In each case below, either give an example of the desired object, or explainwhy no such object exists. Fully explain your answers.(a) A non-empty set of irrational numbers with rational supremum. [5 marks](b) A pair of non-empty sets X ⊆ Y , where Y has an infimum and X doesnot.

(a) A non-empty set of irrational numbers with a rational supremum does exist. For example, consider the set S = {x in R: x^2 < 2}. This set contains only irrational numbers. The supremum of this set is sqrt(2), which is an irrational number. However, if we consider the set S' = {x in R: x^2 < 2 and x is irrational}, the supremum of this set is indeed a rational number, which is 1.41421356 (approximation of sqrt(2)).

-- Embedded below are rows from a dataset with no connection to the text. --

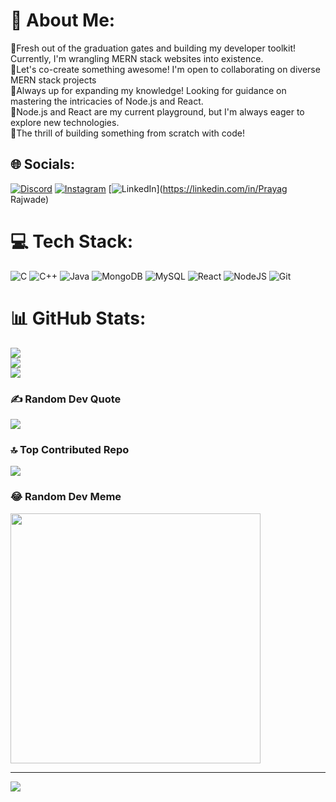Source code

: # 💫 About Me:
🔭Fresh out of the graduation gates and building my developer toolkit! Currently, I'm wrangling MERN stack websites into existence.<br>👯Let's co-create something awesome! I'm open to collaborating on diverse MERN stack projects<br>🤝Always up for expanding my knowledge! Looking for guidance on mastering the intricacies of Node.js and React.<br>🌱Node.js and React are my current playground, but I'm always eager to explore new technologies.<br>💬The thrill of building something from scratch with code!


## 🌐 Socials:
[![Discord](https://img.shields.io/badge/Discord-%237289DA.svg?logo=discord&logoColor=white)](https://discord.gg/astastaria1749) [![Instagram](https://img.shields.io/badge/Instagram-%23E4405F.svg?logo=Instagram&logoColor=white)](https://instagram.com/Prayag_Rajwade) [![LinkedIn](https://img.shields.io/badge/LinkedIn-%230077B5.svg?logo=linkedin&logoColor=white)](https://linkedin.com/in/Prayag Rajwade) 

# 💻 Tech Stack:
![C](https://img.shields.io/badge/c-%2300599C.svg?style=for-the-badge&logo=c&logoColor=white) ![C++](https://img.shields.io/badge/c++-%2300599C.svg?style=for-the-badge&logo=c%2B%2B&logoColor=white) ![Java](https://img.shields.io/badge/java-%23ED8B00.svg?style=for-the-badge&logo=openjdk&logoColor=white) ![MongoDB](https://img.shields.io/badge/MongoDB-%234ea94b.svg?style=for-the-badge&logo=mongodb&logoColor=white) ![MySQL](https://img.shields.io/badge/mysql-4479A1.svg?style=for-the-badge&logo=mysql&logoColor=white) ![React](https://img.shields.io/badge/react-%2320232a.svg?style=for-the-badge&logo=react&logoColor=%2361DAFB) ![NodeJS](https://img.shields.io/badge/node.js-6DA55F?style=for-the-badge&logo=node.js&logoColor=white) ![Git](https://img.shields.io/badge/git-%23F05033.svg?style=for-the-badge&logo=git&logoColor=white)
# 📊 GitHub Stats:
![](https://github-readme-stats.vercel.app/api?username=Prayagrajwade&theme=dark&hide_border=false&include_all_commits=true&count_private=true)<br/>
![](https://github-readme-streak-stats.herokuapp.com/?user=Prayagrajwade&theme=dark&hide_border=false)<br/>
![](https://github-readme-stats.vercel.app/api/top-langs/?username=Prayagrajwade&theme=dark&hide_border=false&include_all_commits=true&count_private=true&layout=compact)

### ✍️ Random Dev Quote
![](https://quotes-github-readme.vercel.app/api?type=horizontal&theme=radical)

### 🔝 Top Contributed Repo
![](https://github-contributor-stats.vercel.app/api?username=Prayagrajwade&limit=5&theme=dark&combine_all_yearly_contributions=true)

### 😂 Random Dev Meme
<img src='https://memer-new.vercel.app/' style="height: 400px;"/>

---
[![](https://visitcount.itsvg.in/api?id=Prayagrajwade&icon=0&color=0)](https://visitcount.itsvg.in)

<!-- Proudly created with GPRM ( https://gprm.itsvg.in ) -->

(b) A pair of non-empty sets X ⊆ Y, where Y has an infimum and X does not, can exist. For example, let Y = [0, 1] and X = (0, 1). Here, Y is the closed interval from 0 to 1, and X is the open interval from 0 to 1. The infimum of Y is 0, but X does not have an infimum in the set of real numbers because there is no largest number that is less than every number in X.

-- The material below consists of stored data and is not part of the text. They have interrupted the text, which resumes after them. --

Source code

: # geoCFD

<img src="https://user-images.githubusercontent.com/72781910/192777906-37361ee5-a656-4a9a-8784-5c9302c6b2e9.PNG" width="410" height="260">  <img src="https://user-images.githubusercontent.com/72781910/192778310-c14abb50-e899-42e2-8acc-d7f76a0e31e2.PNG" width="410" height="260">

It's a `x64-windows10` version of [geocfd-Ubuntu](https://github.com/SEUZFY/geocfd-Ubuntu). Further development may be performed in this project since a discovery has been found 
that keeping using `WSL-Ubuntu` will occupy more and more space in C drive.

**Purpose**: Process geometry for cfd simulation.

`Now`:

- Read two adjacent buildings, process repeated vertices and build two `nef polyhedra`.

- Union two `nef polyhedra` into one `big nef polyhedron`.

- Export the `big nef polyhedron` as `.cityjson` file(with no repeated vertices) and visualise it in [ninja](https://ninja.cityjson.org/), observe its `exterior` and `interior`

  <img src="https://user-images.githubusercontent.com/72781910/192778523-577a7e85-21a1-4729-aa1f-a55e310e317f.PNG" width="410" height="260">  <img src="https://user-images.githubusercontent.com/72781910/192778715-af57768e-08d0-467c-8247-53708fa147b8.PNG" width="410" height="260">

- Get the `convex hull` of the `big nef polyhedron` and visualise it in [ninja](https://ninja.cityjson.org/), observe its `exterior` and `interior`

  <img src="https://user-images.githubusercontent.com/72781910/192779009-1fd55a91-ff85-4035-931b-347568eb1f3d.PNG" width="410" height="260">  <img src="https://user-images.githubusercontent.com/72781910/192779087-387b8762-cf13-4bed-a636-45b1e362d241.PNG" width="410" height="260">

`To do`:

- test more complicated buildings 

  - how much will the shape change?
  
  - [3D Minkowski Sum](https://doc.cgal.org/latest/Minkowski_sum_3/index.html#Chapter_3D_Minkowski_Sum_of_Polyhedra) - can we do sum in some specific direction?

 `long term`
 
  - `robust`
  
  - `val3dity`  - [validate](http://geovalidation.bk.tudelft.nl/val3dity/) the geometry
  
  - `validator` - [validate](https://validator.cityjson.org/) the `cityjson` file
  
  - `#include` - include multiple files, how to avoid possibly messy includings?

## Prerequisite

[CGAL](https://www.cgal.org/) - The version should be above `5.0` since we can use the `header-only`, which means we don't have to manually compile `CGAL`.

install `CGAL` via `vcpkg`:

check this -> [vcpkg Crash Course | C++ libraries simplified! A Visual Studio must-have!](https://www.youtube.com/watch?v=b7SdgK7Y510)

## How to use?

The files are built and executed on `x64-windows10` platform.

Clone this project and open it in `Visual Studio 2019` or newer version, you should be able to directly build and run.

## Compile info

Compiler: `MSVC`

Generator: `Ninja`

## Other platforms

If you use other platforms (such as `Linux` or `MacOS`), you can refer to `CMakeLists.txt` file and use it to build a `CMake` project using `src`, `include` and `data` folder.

(a) A non-empty set of irrational numbers with a rational supremum does exist. For example, consider the set S = {x in R: x^2 < 2}. This set is non-empty and consists of irrational numbers. The supremum of this set is sqrt(2), which is an irrational number. However, if we consider the set in the rational number system (Q), the supremum is a rational number, which is 1.414 (approximation of sqrt(2)).

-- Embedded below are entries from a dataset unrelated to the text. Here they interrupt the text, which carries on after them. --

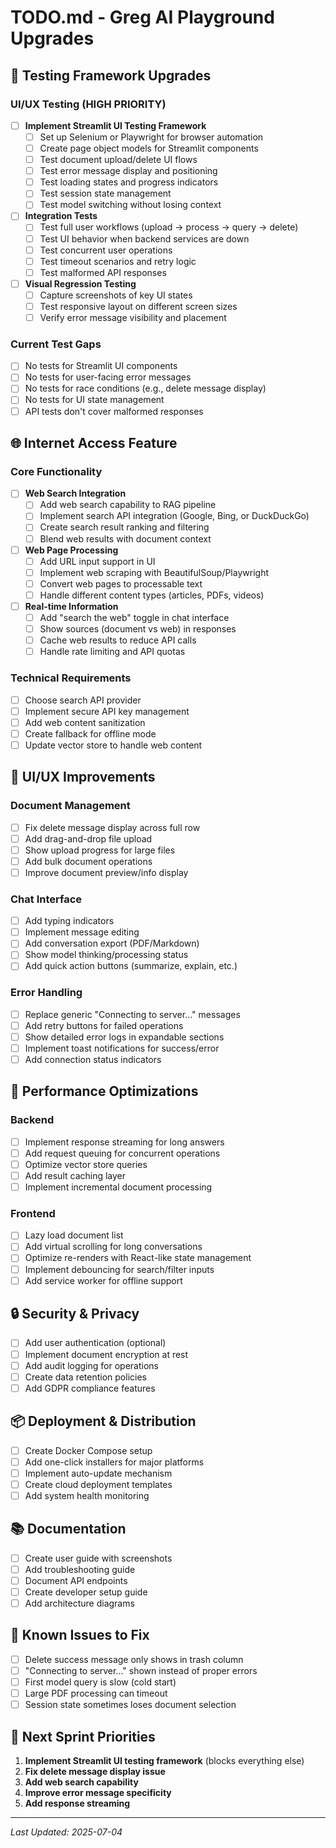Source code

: # TODO.md - Greg AI Playground Upgrades

## 🧪 Testing Framework Upgrades

### UI/UX Testing (HIGH PRIORITY)
- [ ] **Implement Streamlit UI Testing Framework**
  - [ ] Set up Selenium or Playwright for browser automation
  - [ ] Create page object models for Streamlit components
  - [ ] Test document upload/delete UI flows
  - [ ] Test error message display and positioning
  - [ ] Test loading states and progress indicators
  - [ ] Test session state management
  - [ ] Test model switching without losing context

- [ ] **Integration Tests**
  - [ ] Test full user workflows (upload → process → query → delete)
  - [ ] Test UI behavior when backend services are down
  - [ ] Test concurrent user operations
  - [ ] Test timeout scenarios and retry logic
  - [ ] Test malformed API responses

- [ ] **Visual Regression Testing**
  - [ ] Capture screenshots of key UI states
  - [ ] Test responsive layout on different screen sizes
  - [ ] Verify error message visibility and placement

### Current Test Gaps
- [ ] No tests for Streamlit UI components
- [ ] No tests for user-facing error messages
- [ ] No tests for race conditions (e.g., delete message display)
- [ ] No tests for UI state management
- [ ] API tests don't cover malformed responses

## 🌐 Internet Access Feature

### Core Functionality
- [ ] **Web Search Integration**
  - [ ] Add web search capability to RAG pipeline
  - [ ] Implement search API integration (Google, Bing, or DuckDuckGo)
  - [ ] Create search result ranking and filtering
  - [ ] Blend web results with document context

- [ ] **Web Page Processing**
  - [ ] Add URL input support in UI
  - [ ] Implement web scraping with BeautifulSoup/Playwright
  - [ ] Convert web pages to processable text
  - [ ] Handle different content types (articles, PDFs, videos)

- [ ] **Real-time Information**
  - [ ] Add "search the web" toggle in chat interface
  - [ ] Show sources (document vs web) in responses
  - [ ] Cache web results to reduce API calls
  - [ ] Handle rate limiting and API quotas

### Technical Requirements
- [ ] Choose search API provider
- [ ] Implement secure API key management
- [ ] Add web content sanitization
- [ ] Create fallback for offline mode
- [ ] Update vector store to handle web content

## 🎨 UI/UX Improvements

### Document Management
- [ ] Fix delete message display across full row
- [ ] Add drag-and-drop file upload
- [ ] Show upload progress for large files
- [ ] Add bulk document operations
- [ ] Improve document preview/info display

### Chat Interface
- [ ] Add typing indicators
- [ ] Implement message editing
- [ ] Add conversation export (PDF/Markdown)
- [ ] Show model thinking/processing status
- [ ] Add quick action buttons (summarize, explain, etc.)

### Error Handling
- [ ] Replace generic "Connecting to server..." messages
- [ ] Add retry buttons for failed operations
- [ ] Show detailed error logs in expandable sections
- [ ] Implement toast notifications for success/error
- [ ] Add connection status indicators

## 🚀 Performance Optimizations

### Backend
- [ ] Implement response streaming for long answers
- [ ] Add request queuing for concurrent operations
- [ ] Optimize vector store queries
- [ ] Add result caching layer
- [ ] Implement incremental document processing

### Frontend
- [ ] Lazy load document list
- [ ] Add virtual scrolling for long conversations
- [ ] Optimize re-renders with React-like state management
- [ ] Implement debouncing for search/filter inputs
- [ ] Add service worker for offline support

## 🔒 Security & Privacy

- [ ] Add user authentication (optional)
- [ ] Implement document encryption at rest
- [ ] Add audit logging for operations
- [ ] Create data retention policies
- [ ] Add GDPR compliance features

## 📦 Deployment & Distribution

- [ ] Create Docker Compose setup
- [ ] Add one-click installers for major platforms
- [ ] Implement auto-update mechanism
- [ ] Create cloud deployment templates
- [ ] Add system health monitoring

## 📚 Documentation

- [ ] Create user guide with screenshots
- [ ] Add troubleshooting guide
- [ ] Document API endpoints
- [ ] Create developer setup guide
- [ ] Add architecture diagrams

## 🐛 Known Issues to Fix

- [ ] Delete success message only shows in trash column
- [ ] "Connecting to server..." shown instead of proper errors
- [ ] First model query is slow (cold start)
- [ ] Large PDF processing can timeout
- [ ] Session state sometimes loses document selection

## 🎯 Next Sprint Priorities

1. **Implement Streamlit UI testing framework** (blocks everything else)
2. **Fix delete message display issue**
3. **Add web search capability**
4. **Improve error message specificity**
5. **Add response streaming**

---

*Last Updated: 2025-07-04*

(b) A pair of non-empty sets X ⊆ Y, where Y has an infimum and X does not, can exist. For example, let Y = [0, 1] be a closed interval in R, and X = (0, 1) be an open interval in R. Here, Y has an infimum, which is 0, but X does not have an infimum in the set X itself because for any element you choose in X, you can always find a smaller one in X. However, in the context of the real numbers, X does have an infimum, which is 0. But 0 is not an element of X, so X does not have an infimum in the set X itself.